### **Install SPLADE Index**

In [1]:
# ! pip install -Uq datasets huggingface_hub numba "jax[cpu]"

In [None]:
! git clone https://github.com/rasyosef/splade-index.git
! pip install -q ./splade-index

### **Load Dataset**

In [None]:
from datasets import load_dataset

dataset = load_dataset(
    "philschmid/finanical-rag-embedding-dataset",
    split="train"
  ).shuffle(seed=42).select(range(1000))

dataset

In [4]:
documents = list(dataset["context"])
len(documents), documents[:3]

(1000,
 ["The company's debt obligations as of December 31, 2023, totaled $2,299,887 thousand.",
  "A corporate entity referred to as a management services organization (MSO) provides various management services and keeps the physician entity 'friendly' through a stock transfer restriction agreement and/or other relationships. The fees under the management services arrangement must comply with state fee splitting laws, which in some states may prohibit percentage-based fees.",
  'We manufacture and distribute our products through facilities in the United States (U.S.), including Puerto Rico, and in Europe and Asia.'])
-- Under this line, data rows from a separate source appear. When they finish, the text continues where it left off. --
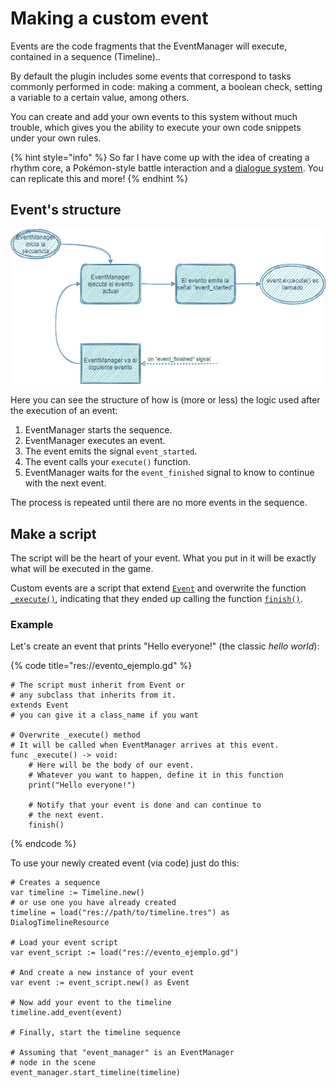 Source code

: # Making a custom event

Events are the code fragments that the EventManager will execute, contained in a sequence (Timeline)..

By default the plugin includes some events that correspond to tasks commonly performed in code: making a comment, a boolean check, setting a variable to a certain value, among others.

You can create and add your own events to this system without much trouble, which gives you the ability to execute your own code snippets under your own rules.

{% hint style="info" %}
So far I have come up with the idea of creating a rhythm core, a Pokémon-style battle interaction and a [dialogue system](https://app.gitbook.com/o/ANe5SjHDLnAFjCnVwR4d/s/-MaUroYBpPsgfLKIUmns/). You can replicate this and more!
{% endhint %}

## Event's structure

![](../.gitbook/assets/EventBehaviour.png)

Here you can see the structure of how is (more or less) the logic used after the execution of an event:

1. EventManager starts the sequence.&#x20;
2. EventManager executes an event.
3. The event emits the signal `event_started`.
4. The event calls your `execute()` function.
5. EventManager waits for the `event_finished` signal to know to continue with the next event.

The process is repeated until there are no more events in the sequence.

## Make a script

The script will be the heart of your event. What you put in it will be exactly what will be executed in the game.

Custom events are a script that extend [`Event`](../docs/class-event.md) and overwrite the function [`_execute()`](../docs/class-event.md#void-\_execute), indicating that they ended up calling the function [`finish()`](../docs/class-event.md#void-finish).

### Example

Let's create an event that prints "Hello everyone!" (the classic _hello world_):

{% code title="res://evento_ejemplo.gd" %}
```gdscript
# The script must inherit from Event or
# any subclass that inherits from it.
extends Event
# you can give it a class_name if you want

# Overwrite _execute() method
# It will be called when EventManager arrives at this event.
func _execute() -> void:
    # Here will be the body of our event.
    # Whatever you want to happen, define it in this function
    print("Hello everyone!")
    
    # Notify that your event is done and can continue to
    # the next event.
    finish()
```
{% endcode %}

To use your newly created event (via code) just do this:

```gdscript
# Creates a sequence
var timeline := Timeline.new()
# or use one you have already created
timeline = load("res://path/to/timeline.tres") as DialogTimelineResource

# Load your event script
var event_script := load("res://evento_ejemplo.gd")

# And create a new instance of your event
var event := event_script.new() as Event

# Now add your event to the timeline
timeline.add_event(event)

# Finally, start the timeline sequence

# Assuming that "event_manager" is an EventManager
# node in the scene
event_manager.start_timeline(timeline)
```
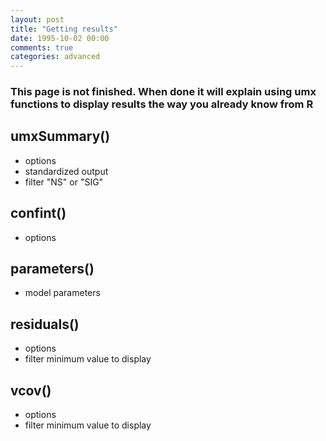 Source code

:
 ```yaml
---
layout: post
title: "Getting results"
date: 1995-10-02 00:00
comments: true
categories: advanced
---
```


### This page is not finished. When done it will explain using umx functions to display results the way you already know from R

## umxSummary()
* options
 * standardized output
 * filter "NS" or "SIG"

## confint()
* options

## parameters()
* model parameters

## residuals()
* options
 * filter minimum value to display

## vcov()
* options
 * filter minimum value to display

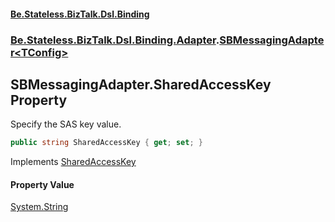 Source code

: #### [Be.Stateless.BizTalk.Dsl.Binding](README.md 'README')
### [Be.Stateless.BizTalk.Dsl.Binding.Adapter](Be.Stateless.BizTalk.Dsl.Binding.Adapter.md 'Be.Stateless.BizTalk.Dsl.Binding.Adapter').[SBMessagingAdapter&lt;TConfig&gt;](SBMessagingAdapter_TConfig_.md 'Be.Stateless.BizTalk.Dsl.Binding.Adapter.SBMessagingAdapter<TConfig>')

## SBMessagingAdapter<TConfig>.SharedAccessKey Property

Specify the SAS key value.

```csharp
public string SharedAccessKey { get; set; }
```

Implements [SharedAccessKey](https://docs.microsoft.com/en-us/dotnet/api/Microsoft.BizTalk.Adapter.Wcf.Config.IAdapterConfigSasCredentials.SharedAccessKey 'Microsoft.BizTalk.Adapter.Wcf.Config.IAdapterConfigSasCredentials.SharedAccessKey')

#### Property Value
[System.String](https://docs.microsoft.com/en-us/dotnet/api/System.String 'System.String') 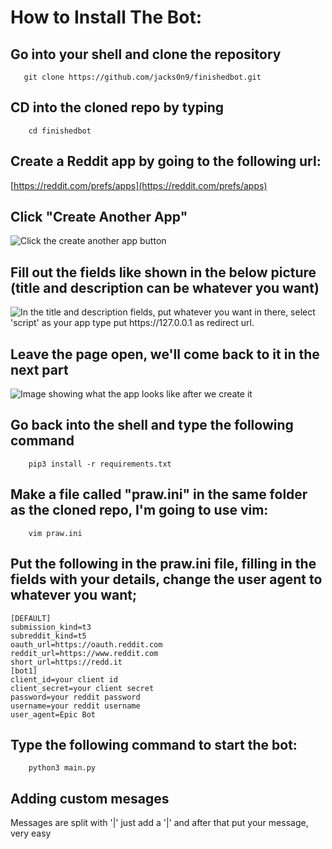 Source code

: # How to Install The Bot:

##  Go into your shell and clone the repository
       git clone https://github.com/jacks0n9/finishedbot.git
## CD into the cloned repo by typing
        cd finishedbot
## Create a Reddit app by going to the following url:
[https://reddit.com/prefs/apps](https://reddit.com/prefs/apps)
## Click "Create Another App"
![Click the create another app button](https://raw.githubusercontent.com/milodogexists/epickarmabot/master/4.png)
## Fill out the fields like shown in the below picture (title and description can be whatever you want)
![In the title and description fields, put whatever you want in there, select 'script' as your app type put https://127.0.0.1 as redirect url.](https://raw.githubusercontent.com/milodogexists/epickarmabot/master/5.png)
## Leave the page open, we'll come back to it in the next part
![Image showing what the app looks like after we create it](https://raw.githubusercontent.com/milodogexists/epickarmabot/master/6.png)
## Go back into the shell and type the following command
        pip3 install -r requirements.txt
## Make a file called "praw.ini" in the same folder as the cloned repo, I'm going to use vim:
        vim praw.ini
## Put the following in the praw.ini file, filling in the fields with your details, change the user agent to whatever you want;
```
[DEFAULT]
submission_kind=t3
subreddit_kind=t5
oauth_url=https://oauth.reddit.com
reddit_url=https://www.reddit.com
short_url=https://redd.it
[bot1]
client_id=your client id
client_secret=your client secret
password=your reddit password
username=your reddit username
user_agent=Epic Bot
```
## Type the following command to start the bot:
        python3 main.py
## Adding custom mesages
Messages are split with '|' just add a '|' and after that put your message, very easy
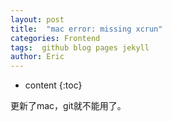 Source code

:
 ```yaml
---
layout: post
title:  "mac error: missing xcrun"
categories: Frontend
tags:  github blog pages jekyll
author: Eric
---
```


* content
{:toc}

更新了mac，git就不能用了。
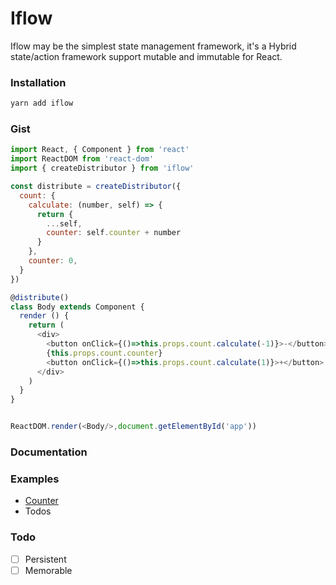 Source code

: # Iflow
Iflow may be the simplest state management framework, it's a Hybrid state/action framework support mutable and immutable for React.

### Installation
```bash
yarn add iflow
```

### Gist
```javascript
import React, { Component } from 'react'
import ReactDOM from 'react-dom'
import { createDistributor } from 'iflow'

const distribute = createDistributor({
  count: {
    calculate: (number, self) => {
      return {
        ...self,
        counter: self.counter + number
      }
    },
    counter: 0,
  }
})

@distribute()
class Body extends Component {
  render () {
    return (
      <div>
        <button onClick={()=>this.props.count.calculate(-1)}>-</button>
        {this.props.count.counter}
        <button onClick={()=>this.props.count.calculate(1)}>+</button>
      </div>
    )
  }
}


ReactDOM.render(<Body/>,document.getElementById('app'))

```

### Documentation

### Examples

* [Counter](https://github.com/unadlib/iflow/tree/master/example/counter)
* Todos

### Todo
- [ ] Persistent
- [ ] Memorable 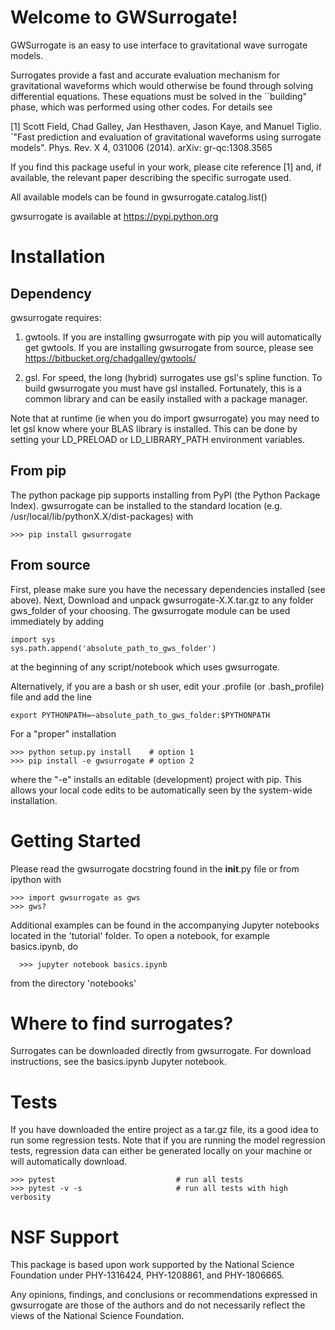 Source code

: # Welcome to GWSurrogate! #

GWSurrogate is an easy to use interface to gravitational wave surrogate models.

Surrogates provide a fast and accurate evaluation mechanism for gravitational
waveforms which would otherwise be found through solving differential 
equations. These equations must be solved in the ``building" phase, which 
was performed using other codes. For details see

[1] Scott Field, Chad Galley, Jan Hesthaven, Jason Kaye, and Manuel Tiglio. 
`"Fast prediction and evaluation of gravitational waveforms using surrogate 
models". Phys. Rev. X 4, 031006 (2014). arXiv: gr-qc:1308.3565

If you find this package useful in your work, please cite reference [1] and, 
if available, the relevant paper describing the specific surrogate used. 

All available models can be found in gwsurrogate.catalog.list()

gwsurrogate is available at https://pypi.python.org

# Installation #

## Dependency ##

gwsurrogate requires:

1)  gwtools. If you are installing gwsurrogate with pip you
will automatically get gwtools. If you are installing gwsurrogate from 
source, please see https://bitbucket.org/chadgalley/gwtools/

2) gsl. For speed, the long (hybrid) surrogates use gsl's spline function. 
To build gwsurrogate you must have gsl installed. Fortunately, this is a
common library and can be easily installed with a package manager. 

Note that at runtime (ie when you do import gwsurrogate) you may need to let
gsl know where your BLAS library is installed. This can be done by setting
your LD_PRELOAD or LD_LIBRARY_PATH environment variables. 

## From pip ##

The python package pip supports installing from PyPI (the Python Package 
Index). gwsurrogate can be installed to the standard location 
(e.g. /usr/local/lib/pythonX.X/dist-packages) with

```
>>> pip install gwsurrogate
```

## From source ##

First, please make sure you have the necessary dependencies
installed (see above). Next, Download and unpack gwsurrogate-X.X.tar.gz
to any folder gws_folder of your choosing. The gwsurrogate module can
be used immediately by adding

```
import sys
sys.path.append('absolute_path_to_gws_folder')
```

at the beginning of any script/notebook which uses gwsurrogate. 

Alternatively, if you are a bash or sh user, edit your .profile 
(or .bash_profile) file and add the line

```
export PYTHONPATH=~absolute_path_to_gws_folder:$PYTHONPATH
```

For a "proper" installation

```
>>> python setup.py install    # option 1
>>> pip install -e gwsurrogate # option 2
```

where the "-e" installs an editable (development) project with pip. This allows
your local code edits to be automatically seen by the system-wide installation.


# Getting Started #

Please read the gwsurrogate docstring found in the __init__.py file
or from ipython with

```
>>> import gwsurrogate as gws
>>> gws?
```

Additional examples can be found in the accompanying Jupyter notebooks
located in the 'tutorial' folder. To open a notebook, for example
basics.ipynb, do

```
  >>> jupyter notebook basics.ipynb
```
from the directory 'notebooks'


# Where to find surrogates? #

Surrogates can be downloaded directly from gwsurrogate. For download 
instructions, see the basics.ipynb Jupyter notebook.


# Tests #

If you have downloaded the entire project as a tar.gz file, its a good idea
to run some regression tests. Note that if you are running the model regression
tests, regression data can either be generated locally on your machine or
will automatically download.


```
>>> pytest                           # run all tests
>>> pytest -v -s                     # run all tests with high verbosity
```

# NSF Support #

This package is based upon work supported by the National Science Foundation 
under PHY-1316424, PHY-1208861, and PHY-1806665.

Any opinions, findings, and conclusions or recommendations expressed in 
gwsurrogate are those of the authors and do not necessarily reflect the 
views of the National Science Foundation.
### **Index the Documents**

In [None]:
from sentence_transformers import SparseEncoder

# Download a SPLADE model from the 🤗 Hub
model = SparseEncoder("rasyosef/splade-tiny")

In [None]:
from splade_index import SPLADE

# Create the SPLADE retriever and index the corpus
retriever = SPLADE()
retriever.index(model=model, documents=documents)

### **Query the Index**

In [7]:
# Query the corpus
queries = list(dataset["question"])
len(queries), queries[:3]

(1000,
 ["How much were the company's debt obligations as of December 31, 2023?",
  'What are the specific structures and legal considerations for a management services organization (MSO) in relation to its relationship with physician owners?',
  'Where does Eli Lilly and Company manufacture and distribute its products?'])

In [None]:
# Get top-k results as a tuple of (doc ids, scores). Both are arrays of shape (n_queries, k).
results = retriever.retrieve(queries, k=5)
doc_ids, result_docs, scores = results.doc_ids, results.documents, results.scores

In [9]:
print("Query:", queries[0])

print("Retrieved Documents:")
for i in range(doc_ids.shape[1]):
    doc_id, doc, score = doc_ids[0, i], result_docs[0, i], scores[0, i]
    print(f"Rank {i+1} (score: {score:.2f}) (doc_idx: {doc_id}):", doc)

Query: How much were the company's debt obligations as of December 31, 2023?
Retrieved Documents:
Rank 1 (score: 29.81) (doc_idx: 0): The company's debt obligations as of December 31, 2023, totaled $2,299,887 thousand.
Rank 2 (score: 26.19) (doc_idx: 422): As of December 30, 2023, the Company's net deferred tax assets were $639,953, and as of December 31, 2022, they were $311,106.
Rank 3 (score: 25.50) (doc_idx: 798): As of December 31, 2023, the total invested assets at Humana Inc. were reported to be $21,590 million.
Rank 4 (score: 25.34) (doc_idx: 842): The company's finance lease obligations were totaled at $156,854 thousand as of December 31, 2023.
Rank 5 (score: 25.31) (doc_idx: 218): During the year ended December 30, 2023, the Company completed business acquisitions for a total consideration of $134 million that resulted in the recognition of $49 million of identifiable net assets and $85 million of goodwill.